>>
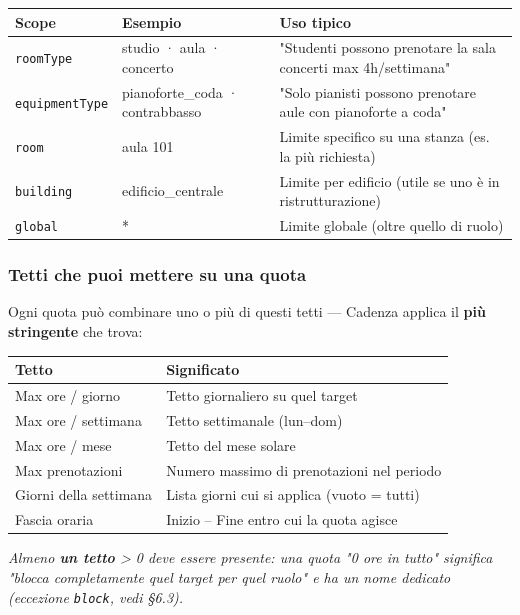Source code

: \documentclass[11pt,a4paper]{article}
\renewenvironment{quote}
  {\begin{list}{}{%
      \setlength{\leftmargin}{8pt}%
      \setlength{\rightmargin}{8pt}%
      \setlength{\topsep}{6pt}%
      \setlength{\parsep}{0pt}}%
      \item\relax\color{black!75}\itshape}
  {\end{list}}
\begin{document}
\begin{table}[H]
\centering
\small
\begin{tabularx}{\linewidth}{|X|X|X|}
\hline
\rowcolor{tableheader} Scope & Esempio & Uso tipico \\
\hline
\texttt{roomType} & studio · aula · concerto & "Studenti possono prenotare la sala concerti max 4h/settimana" \\
\hline
\texttt{equipmentType} & pianoforte\_coda · contrabbasso & "Solo pianisti possono prenotare aule con pianoforte a coda" \\
\hline
\texttt{room} & aula 101 & Limite specifico su una stanza (es. la più richiesta) \\
\hline
\texttt{building} & edificio\_centrale & Limite per edificio (utile se uno è in ristrutturazione) \\
\hline
\texttt{global} & * & Limite globale (oltre quello di ruolo) \\
\hline
\end{tabularx}
\end{table}


\subsubsection{Tetti che puoi mettere su una quota}


Ogni quota può combinare uno o più di questi tetti --- Cadenza applica il \textbf{più stringente} che trova:

\begin{table}[H]
\centering
\small
\begin{tabularx}{\linewidth}{|X|X|}
\hline
\rowcolor{tableheader} Tetto & Significato \\
\hline
Max ore / giorno & Tetto giornaliero su quel target \\
\hline
Max ore / settimana & Tetto settimanale (lun--dom) \\
\hline
Max ore / mese & Tetto del mese solare \\
\hline
Max prenotazioni & Numero massimo di prenotazioni nel periodo \\
\hline
Giorni della settimana & Lista giorni cui si applica (vuoto = tutti) \\
\hline
Fascia oraria & Inizio -- Fine entro cui la quota agisce \\
\hline
\end{tabularx}
\end{table}


\begin{quote}
Almeno \textbf{un tetto} \textgreater{} 0 deve essere presente: una quota "0 ore in tutto" significa "blocca completamente quel target per quel ruolo" e ha un nome dedicato (eccezione \texttt{block}, vedi §6.3).
\end{quote}
\end{document}
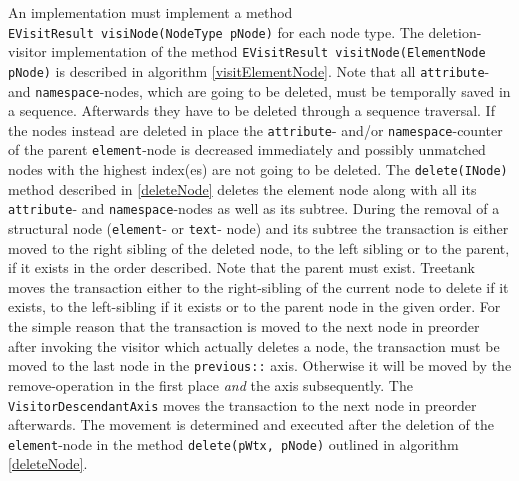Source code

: An implementation must implement a method \\\texttt{EVisitResult visiNode(NodeType pNode)} for each node type. The deletion-visitor implementation of the method \texttt{EVisitResult visitNode(ElementNode pNode)} is described in algorithm \ref{visitElementNode}. Note that all \texttt{attribute}- and \texttt{namespace}-nodes, which are going to be deleted, must be temporally saved in a sequence. Afterwards they have to be deleted through a sequence traversal. If the nodes instead are deleted in place the \texttt{attribute}- and/or \texttt{namespace}-counter of the parent \texttt{element}-node is decreased immediately and possibly unmatched nodes with the highest index(es) are not going to be deleted. The \texttt{delete(INode)} method described in \ref{deleteNode} deletes the element node along with all its \texttt{attribute}- and \texttt{namespace}-nodes as well as its subtree. During the removal of a structural node (\texttt{element}- or \texttt{text}- node) and its subtree the transaction is either moved to the right sibling of the deleted node, to the left sibling or to the parent, if it exists in the order described. Note that the parent must exist. Treetank moves the transaction either to the right-sibling of the current node to delete if it exists, to the left-sibling if it exists or to the parent node in the given order. For the simple reason that the  transaction is moved to the next node in preorder after invoking the visitor which actually deletes a node, the transaction must be moved to the last node in the \texttt{previous::} axis. Otherwise it will be moved by the remove-operation in the first place \emph{and} the axis subsequently. The \texttt{VisitorDescendantAxis} moves the transaction to the next node in preorder afterwards. The movement is determined and executed after the deletion of the \texttt{element}-node in the method \texttt{delete(pWtx, pNode)} outlined in algorithm \ref{deleteNode}.

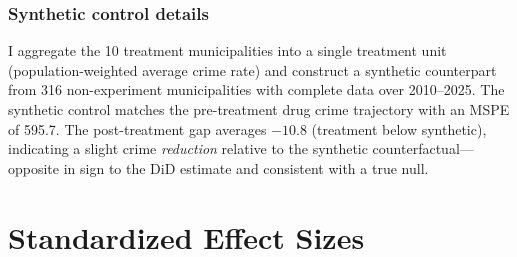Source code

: \documentclass[12pt]{article}
\begin{document}
\subsubsection*{Synthetic control details} I aggregate the 10 treatment municipalities into a single treatment unit (population-weighted average crime rate) and construct a synthetic counterpart from 316 non-experiment municipalities with complete data over 2010--2025. The synthetic control matches the pre-treatment drug crime trajectory with an MSPE of 595.7. The post-treatment gap averages $-10.8$ (treatment below synthetic), indicating a slight crime \textit{reduction} relative to the synthetic counterfactual---opposite in sign to the DiD estimate and consistent with a true null.


\section{Standardized Effect Sizes}
\label{sec:sde}


\end{document}
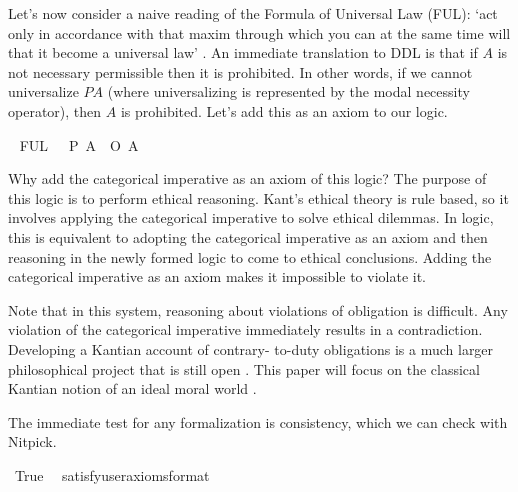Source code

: \begin{isabellebody}
\begin{isamarkuptext}
Let's now consider a naive reading of the Formula of Universal Law (FUL): `act only in accordance 
with that maxim through which you can at the same time will that it become a universal law' \cite{groundwork}.
An immediate translation to DDL is that if $A$ is not necessary permissible then it is prohibited. In other
words, if we cannot universalize $P A$ (where universalizing is represented by the modal necessity 
operator), then $A$ is prohibited. Let's add this as an axiom to our logic.%
\end{isamarkuptext}\isamarkuptrue%
\isamarkupfalse%
\ \isanewline
FUL{\isacharunderscore}{}{\isacharcolon}\ {\isachardoublequoteopen}{\isasymTurnstile}\ {\isacharparenleft}{\isacharparenleft}\isactrlbold {\isasymnot}{\isacharparenleft}{\isasymbox}\ {\isacharparenleft}P\ A{\isacharparenright}{\isacharparenright}{\isacharparenright}\ \isactrlbold {\isasymrightarrow}\ {\isacharparenleft}O\ {\isacharbraceleft}{\isacharparenleft}\isactrlbold {\isasymnot}A{\isacharparenright}{\isacharbraceright}{\isacharparenright}{\isacharparenright}{\isachardoublequoteclose}%
\begin{isamarkuptext}%
Why add the categorical imperative as an axiom of this logic? The purpose of this logic is to 
perform ethical reasoning. Kant's ethical theory is rule based, so it involves applying the categorical
imperative to solve ethical dilemmas. In logic, this is equivalent to adopting the categorical imperative as 
an axiom and then reasoning in the newly formed logic to come to ethical conclusions. Adding the categorical
imperative as an axiom makes it impossible to violate it. 

Note that in this system, reasoning about violations of obligation is difficult. Any violation of the 
categorical imperative immediately results in a contradiction. Developing a Kantian account of contrary-
to-duty obligations is a much larger philosophical project that is still open \cite{KorsgaardRTL}. This paper will focus 
on the classical Kantian notion of an ideal moral world \cite{idealtheory}.

The immediate test for any formalization is consistency, which we can check with Nitpick.%
\end{isamarkuptext}\isamarkuptrue%
\isamarkupfalse%
\ True\ \isamarkupfalse%
\ {\isacharbrackleft}satisfy{\isacharcomma}user{\isacharunderscore}axioms{\isacharcomma}format{\isacharequal}{}{\isacharbrackright}%
\isadelimproof
\ %
\endisadelimproof
%
\isatagproof
{}\isamarkupfalse%
\isanewline
%
\end{isabellebody}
<<
• Exercise details:
With the images excluded, reproduce the data above precisely as written.

• Worked solution:
Source code

: \documentclass[11pt,a4paper]{article}
\renewenvironment{quote}
  {\begin{list}{}{%
      \setlength{\leftmargin}{8pt}%
      \setlength{\rightmargin}{8pt}%
      \setlength{\topsep}{6pt}%
      \setlength{\parsep}{0pt}}%
      \item\relax\color{black!75}\itshape}
  {\end{list}}
\begin{document}
\begin{table}[H]
\centering
\small
\begin{tabularx}{\linewidth}{|X|X|X|}
\hline
\rowcolor{tableheader} Scope & Esempio & Uso tipico \\
\hline
\texttt{roomType} & studio · aula · concerto & "Studenti possono prenotare la sala concerti max 4h/settimana" \\
\hline
\texttt{equipmentType} & pianoforte\_coda · contrabbasso & "Solo pianisti possono prenotare aule con pianoforte a coda" \\
\hline
\texttt{room} & aula 101 & Limite specifico su una stanza (es. la più richiesta) \\
\hline
\texttt{building} & edificio\_centrale & Limite per edificio (utile se uno è in ristrutturazione) \\
\hline
\texttt{global} & * & Limite globale (oltre quello di ruolo) \\
\hline
\end{tabularx}
\end{table}


\subsubsection{Tetti che puoi mettere su una quota}


Ogni quota può combinare uno o più di questi tetti --- Cadenza applica il \textbf{più stringente} che trova:

\begin{table}[H]
\centering
\small
\begin{tabularx}{\linewidth}{|X|X|}
\hline
\rowcolor{tableheader} Tetto & Significato \\
\hline
Max ore / giorno & Tetto giornaliero su quel target \\
\hline
Max ore / settimana & Tetto settimanale (lun--dom) \\
\hline
Max ore / mese & Tetto del mese solare \\
\hline
Max prenotazioni & Numero massimo di prenotazioni nel periodo \\
\hline
Giorni della settimana & Lista giorni cui si applica (vuoto = tutti) \\
\hline
Fascia oraria & Inizio -- Fine entro cui la quota agisce \\
\hline
\end{tabularx}
\end{table}


\begin{quote}
Almeno \textbf{un tetto} \textgreater{} 0 deve essere presente: una quota "0 ore in tutto" significa "blocca completamente quel target per quel ruolo" e ha un nome dedicato (eccezione \texttt{block}, vedi §6.3).
\end{quote}
\end{document}
Source code

: An implementation must implement a method \\\texttt{EVisitResult visiNode(NodeType pNode)} for each node type. The deletion-visitor implementation of the method \texttt{EVisitResult visitNode(ElementNode pNode)} is described in algorithm \ref{visitElementNode}. Note that all \texttt{attribute}- and \texttt{namespace}-nodes, which are going to be deleted, must be temporally saved in a sequence. Afterwards they have to be deleted through a sequence traversal. If the nodes instead are deleted in place the \texttt{attribute}- and/or \texttt{namespace}-counter of the parent \texttt{element}-node is decreased immediately and possibly unmatched nodes with the highest index(es) are not going to be deleted. The \texttt{delete(INode)} method described in \ref{deleteNode} deletes the element node along with all its \texttt{attribute}- and \texttt{namespace}-nodes as well as its subtree. During the removal of a structural node (\texttt{element}- or \texttt{text}- node) and its subtree the transaction is either moved to the right sibling of the deleted node, to the left sibling or to the parent, if it exists in the order described. Note that the parent must exist. Treetank moves the transaction either to the right-sibling of the current node to delete if it exists, to the left-sibling if it exists or to the parent node in the given order. For the simple reason that the  transaction is moved to the next node in preorder after invoking the visitor which actually deletes a node, the transaction must be moved to the last node in the \texttt{previous::} axis. Otherwise it will be moved by the remove-operation in the first place \emph{and} the axis subsequently. The \texttt{VisitorDescendantAxis} moves the transaction to the next node in preorder afterwards. The movement is determined and executed after the deletion of the \texttt{element}-node in the method \texttt{delete(pWtx, pNode)} outlined in algorithm \ref{deleteNode}.

Source code

: \documentclass[12pt]{article}
\begin{document}
\subsubsection*{Synthetic control details} I aggregate the 10 treatment municipalities into a single treatment unit (population-weighted average crime rate) and construct a synthetic counterpart from 316 non-experiment municipalities with complete data over 2010--2025. The synthetic control matches the pre-treatment drug crime trajectory with an MSPE of 595.7. The post-treatment gap averages $-10.8$ (treatment below synthetic), indicating a slight crime \textit{reduction} relative to the synthetic counterfactual---opposite in sign to the DiD estimate and consistent with a true null.


\section{Standardized Effect Sizes}
\label{sec:sde}


\end{document}
Source code

: \begin{isabellebody}
\begin{isamarkuptext}
Let's now consider a naive reading of the Formula of Universal Law (FUL): `act only in accordance 
with that maxim through which you can at the same time will that it become a universal law' \cite{groundwork}.
An immediate translation to DDL is that if $A$ is not necessary permissible then it is prohibited. In other
words, if we cannot universalize $P A$ (where universalizing is represented by the modal necessity 
operator), then $A$ is prohibited. Let's add this as an axiom to our logic.%
\end{isamarkuptext}\isamarkuptrue%
\isamarkupfalse%
\ \isanewline
FUL{\isacharunderscore}{}{\isacharcolon}\ {\isachardoublequoteopen}{\isasymTurnstile}\ {\isacharparenleft}{\isacharparenleft}\isactrlbold {\isasymnot}{\isacharparenleft}{\isasymbox}\ {\isacharparenleft}P\ A{\isacharparenright}{\isacharparenright}{\isacharparenright}\ \isactrlbold {\isasymrightarrow}\ {\isacharparenleft}O\ {\isacharbraceleft}{\isacharparenleft}\isactrlbold {\isasymnot}A{\isacharparenright}{\isacharbraceright}{\isacharparenright}{\isacharparenright}{\isachardoublequoteclose}%
\begin{isamarkuptext}%
Why add the categorical imperative as an axiom of this logic? The purpose of this logic is to 
perform ethical reasoning. Kant's ethical theory is rule based, so it involves applying the categorical
imperative to solve ethical dilemmas. In logic, this is equivalent to adopting the categorical imperative as 
an axiom and then reasoning in the newly formed logic to come to ethical conclusions. Adding the categorical
imperative as an axiom makes it impossible to violate it. 

Note that in this system, reasoning about violations of obligation is difficult. Any violation of the 
categorical imperative immediately results in a contradiction. Developing a Kantian account of contrary-
to-duty obligations is a much larger philosophical project that is still open \cite{KorsgaardRTL}. This paper will focus 
on the classical Kantian notion of an ideal moral world \cite{idealtheory}.

The immediate test for any formalization is consistency, which we can check with Nitpick.%
\end{isamarkuptext}\isamarkuptrue%
\isamarkupfalse%
\ True\ \isamarkupfalse%
\ {\isacharbrackleft}satisfy{\isacharcomma}user{\isacharunderscore}axioms{\isacharcomma}format{\isacharequal}{}{\isacharbrackright}%
\isadelimproof
\ %
\endisadelimproof
%
\isatagproof
{}\isamarkupfalse%
\isanewline
%
\end{isabellebody}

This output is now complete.